- _Exercise brief_
Complete, exact copies of all entries are needed.

Data excerpts:
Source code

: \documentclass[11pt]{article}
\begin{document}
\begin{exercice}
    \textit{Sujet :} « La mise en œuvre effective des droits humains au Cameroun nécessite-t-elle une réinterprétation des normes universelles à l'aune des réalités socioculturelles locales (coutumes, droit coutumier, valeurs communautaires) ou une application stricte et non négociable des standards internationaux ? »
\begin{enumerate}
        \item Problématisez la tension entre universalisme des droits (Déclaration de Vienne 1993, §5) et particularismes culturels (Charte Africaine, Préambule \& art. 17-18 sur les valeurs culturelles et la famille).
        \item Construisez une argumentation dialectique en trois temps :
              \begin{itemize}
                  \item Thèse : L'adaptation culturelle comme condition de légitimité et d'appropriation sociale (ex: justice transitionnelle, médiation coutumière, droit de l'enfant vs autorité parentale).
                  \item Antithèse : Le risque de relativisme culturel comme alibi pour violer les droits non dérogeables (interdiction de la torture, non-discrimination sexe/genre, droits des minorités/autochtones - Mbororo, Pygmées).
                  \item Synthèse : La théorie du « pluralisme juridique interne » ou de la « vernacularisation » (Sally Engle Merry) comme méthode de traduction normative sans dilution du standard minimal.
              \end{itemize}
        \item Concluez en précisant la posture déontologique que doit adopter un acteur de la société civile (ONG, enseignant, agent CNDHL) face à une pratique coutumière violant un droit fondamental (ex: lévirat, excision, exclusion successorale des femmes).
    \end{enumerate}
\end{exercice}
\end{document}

- _Response below_
Source code

: \documentclass[11pt]{article}
\begin{document}
\begin{exercice}
    \textit{Sujet :} « La mise en œuvre effective des droits humains au Cameroun nécessite-t-elle une réinterprétation des normes universelles à l'aune des réalités socioculturelles locales (coutumes, droit coutumier, valeurs communautaires) ou une application stricte et non négociable des standards internationaux ? »
\begin{enumerate}
        \item Problématisez la tension entre universalisme des droits (Déclaration de Vienne 1993, §5) et particularismes culturels (Charte Africaine, Préambule \& art. 17-18 sur les valeurs culturelles et la famille).
        \item Construisez une argumentation dialectique en trois temps :
              \begin{itemize}
                  \item Thèse : L'adaptation culturelle comme condition de légitimité et d'appropriation sociale (ex: justice transitionnelle, médiation coutumière, droit de l'enfant vs autorité parentale).
                  \item Antithèse : Le risque de relativisme culturel comme alibi pour violer les droits non dérogeables (interdiction de la torture, non-discrimination sexe/genre, droits des minorités/autochtones - Mbororo, Pygmées).
                  \item Synthèse : La théorie du « pluralisme juridique interne » ou de la « vernacularisation » (Sally Engle Merry) comme méthode de traduction normative sans dilution du standard minimal.
              \end{itemize}
        \item Concluez en précisant la posture déontologique que doit adopter un acteur de la société civile (ONG, enseignant, agent CNDHL) face à une pratique coutumière violant un droit fondamental (ex: lévirat, excision, exclusion successorale des femmes).
    \end{enumerate}
\end{exercice}
\end{document}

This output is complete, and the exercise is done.